Além do foco em Infantino, a nota critica duramente a imprensa, denunciando a disseminação de informações que a Fifa considera especulativas e enganosas. O comunicado menciona que “reportagens imprecisas ou enganosas” serão contestadas, evidenciando a determinação da Fifa de enfrentar o que vê como desinformação. As declarações da organização também ressaltam a importância de uma relação saudável com a imprensa, embora a Fifa acredite que os limites entre a crítica e a produção de notícias distorcidas frequentemente são cruzados.

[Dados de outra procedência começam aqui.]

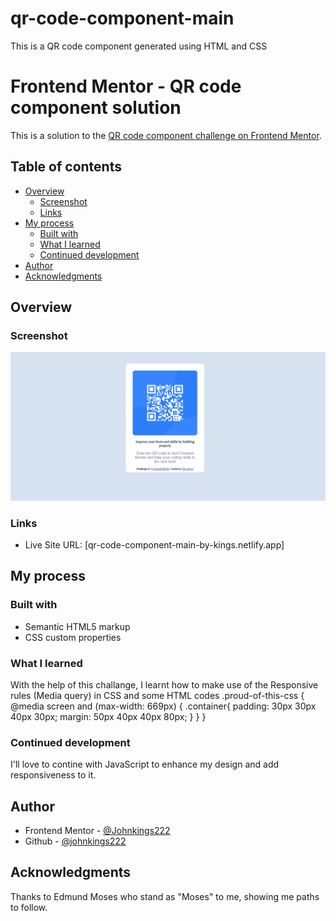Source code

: # qr-code-component-main
This is a QR code component generated using HTML and CSS
# Frontend Mentor - QR code component solution

This is a solution to the [QR code component challenge on Frontend Mentor](https://www.frontendmentor.io/challenges/qr-code-component-iux_sIO_H).

## Table of contents

- [Overview](#overview)
  - [Screenshot](#screenshot)
  - [Links](#links)
- [My process](#my-process)
  - [Built with](#built-with)
  - [What I learned](#what-i-learned)
  - [Continued development](#continued-development)
- [Author](#author)
- [Acknowledgments](#acknowledgments)

## Overview

### Screenshot
![](/images/Screenshot%202023-06-30%20at%2017-57-07%20QR%20code%20component.png)

### Links
- Live Site URL: [qr-code-component-main-by-kings.netlify.app]

## My process

### Built with
- Semantic HTML5 markup
- CSS custom properties

### What I learned
With the help of this challange, I learnt how to make use of the Responsive rules (Media query) in CSS and some 
HTML codes
.proud-of-this-css {
  @media screen and (max-width: 669px) {
    .container{
        padding: 30px 30px 40px 30px;
        margin: 50px 40px 40px 80px;
    }
  }
}

### Continued development
I'll love to contine with JavaScript to enhance my design and add responsiveness to it.

## Author
- Frontend Mentor - [@Johnkings222](https://www.frontendmentor.io/profile/Johnkings222)
- Github - [@johnkings222](https://www.github.com/Johnkings222)

## Acknowledgments
Thanks to Edmund Moses who stand as "Moses" to me, showing me paths to follow.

A polêmica gerou reações não apenas entre torcedores, mas também entre organizações esportivas ao redor do mundo. O contexto se complica ainda mais por infâmias passadas que rondam a Fifa, marcada por escândalos e polêmicas, tornando o atual cenário uma extensão de uma longa trajetória conturbada. O caso envolvendo Infantino pode ser visto como mais um capítulo na complexa relação entre a governança do futebol e a transparência, questões essas que continuam a gerar debates acalorados entre os amantes do esporte globalmente.
Por fim, a Fifa reafirma seu compromisso em promover e proteger o futebol, independentemente dos desafios que surgem em seu caminho, reafirmando que sua prioridade continua sendo servir às federações e à comunidade do futebol mundial.